» **DATA SECTION**
# # #
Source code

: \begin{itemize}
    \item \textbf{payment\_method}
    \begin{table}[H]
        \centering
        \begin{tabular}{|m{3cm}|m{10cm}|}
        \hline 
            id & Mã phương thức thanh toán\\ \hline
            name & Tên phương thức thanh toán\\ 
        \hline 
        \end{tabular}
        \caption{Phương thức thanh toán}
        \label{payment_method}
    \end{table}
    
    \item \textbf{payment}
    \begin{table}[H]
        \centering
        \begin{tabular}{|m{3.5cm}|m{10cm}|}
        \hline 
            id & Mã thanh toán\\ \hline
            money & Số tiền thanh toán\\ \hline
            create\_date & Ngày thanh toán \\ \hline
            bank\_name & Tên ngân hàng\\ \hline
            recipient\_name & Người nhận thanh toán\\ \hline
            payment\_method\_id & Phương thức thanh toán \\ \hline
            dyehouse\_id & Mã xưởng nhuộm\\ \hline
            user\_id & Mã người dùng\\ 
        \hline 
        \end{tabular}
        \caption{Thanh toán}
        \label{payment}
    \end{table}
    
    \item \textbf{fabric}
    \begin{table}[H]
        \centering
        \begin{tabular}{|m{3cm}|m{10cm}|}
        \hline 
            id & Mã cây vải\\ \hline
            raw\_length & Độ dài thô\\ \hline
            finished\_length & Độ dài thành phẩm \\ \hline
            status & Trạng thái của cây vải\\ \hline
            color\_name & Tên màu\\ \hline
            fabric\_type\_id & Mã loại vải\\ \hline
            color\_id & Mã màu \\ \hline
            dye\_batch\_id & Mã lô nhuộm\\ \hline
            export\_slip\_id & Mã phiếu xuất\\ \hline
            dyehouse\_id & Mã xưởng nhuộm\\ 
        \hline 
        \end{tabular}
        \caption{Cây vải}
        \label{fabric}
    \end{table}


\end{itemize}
# # #
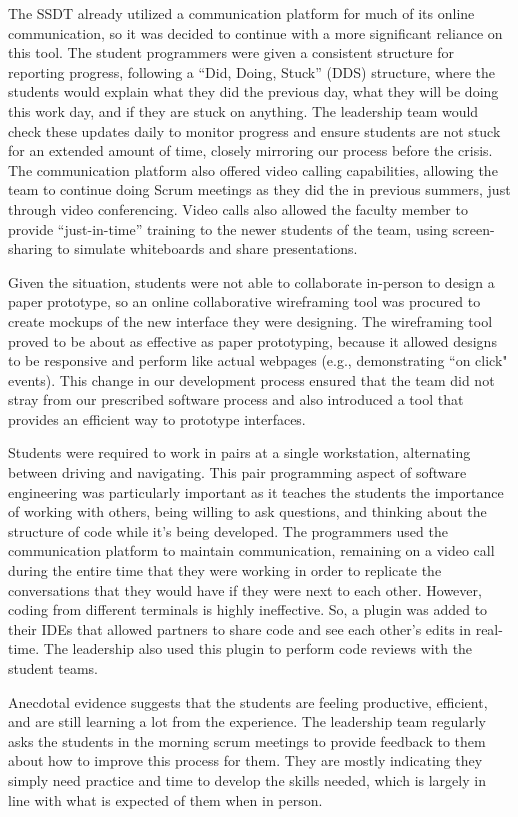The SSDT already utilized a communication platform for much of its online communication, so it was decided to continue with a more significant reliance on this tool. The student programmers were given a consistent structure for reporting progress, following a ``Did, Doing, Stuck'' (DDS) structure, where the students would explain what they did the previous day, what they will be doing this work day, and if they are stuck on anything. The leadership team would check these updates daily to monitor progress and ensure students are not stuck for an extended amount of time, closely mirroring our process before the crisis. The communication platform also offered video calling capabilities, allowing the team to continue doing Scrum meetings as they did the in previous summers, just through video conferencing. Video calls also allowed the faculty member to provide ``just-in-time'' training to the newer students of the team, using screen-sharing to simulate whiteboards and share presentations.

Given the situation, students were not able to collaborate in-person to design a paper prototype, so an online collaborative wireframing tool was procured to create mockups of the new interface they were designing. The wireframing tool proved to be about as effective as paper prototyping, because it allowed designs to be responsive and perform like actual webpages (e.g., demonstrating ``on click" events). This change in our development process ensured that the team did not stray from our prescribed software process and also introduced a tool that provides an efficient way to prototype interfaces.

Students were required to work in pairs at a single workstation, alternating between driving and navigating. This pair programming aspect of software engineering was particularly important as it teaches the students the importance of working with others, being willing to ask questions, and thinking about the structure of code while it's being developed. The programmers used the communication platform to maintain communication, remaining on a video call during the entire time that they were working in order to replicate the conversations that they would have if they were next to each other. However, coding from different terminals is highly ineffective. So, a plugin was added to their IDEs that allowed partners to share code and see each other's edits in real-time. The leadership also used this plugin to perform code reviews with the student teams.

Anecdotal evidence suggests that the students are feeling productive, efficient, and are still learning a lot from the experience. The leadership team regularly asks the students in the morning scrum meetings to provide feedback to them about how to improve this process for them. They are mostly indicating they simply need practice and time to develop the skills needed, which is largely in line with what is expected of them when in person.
# # #
» **YOUR ASSIGNMENT**
Beginning at the line with "create\_date & Ngày" and ending at the line with "fabric\_type\_id & Mã", reproduce each line of the data above exactly, and add no other lines.

» **EXERCISE OUTPUT**
            create\_date & Ngày thanh toán \\ \hline
            bank\_name & Tên ngân hàng\\ \hline
            recipient\_name & Người nhận thanh toán\\ \hline
            payment\_method\_id & Phương thức thanh toán \\ \hline
            dyehouse\_id & Mã xưởng nhuộm\\ \hline
            user\_id & Mã người dùng\\ 
        \hline 
        \end{tabular}
        \caption{Thanh toán}
        \label{payment}
    \end{table}
    
    \item \textbf{fabric}
    \begin{table}[H]
        \centering
        \begin{tabular}{|m{3cm}|m{10cm}|}
        \hline 
            id & Mã cây vải\\ \hline
            raw\_length & Độ dài thô\\ \hline
            finished\_length & Độ dài thành phẩm \\ \hline
            status & Trạng thái của cây vải\\ \hline
            color\_name & Tên màu\\ \hline
            fabric\_type\_id & Mã loại vải\\ \hline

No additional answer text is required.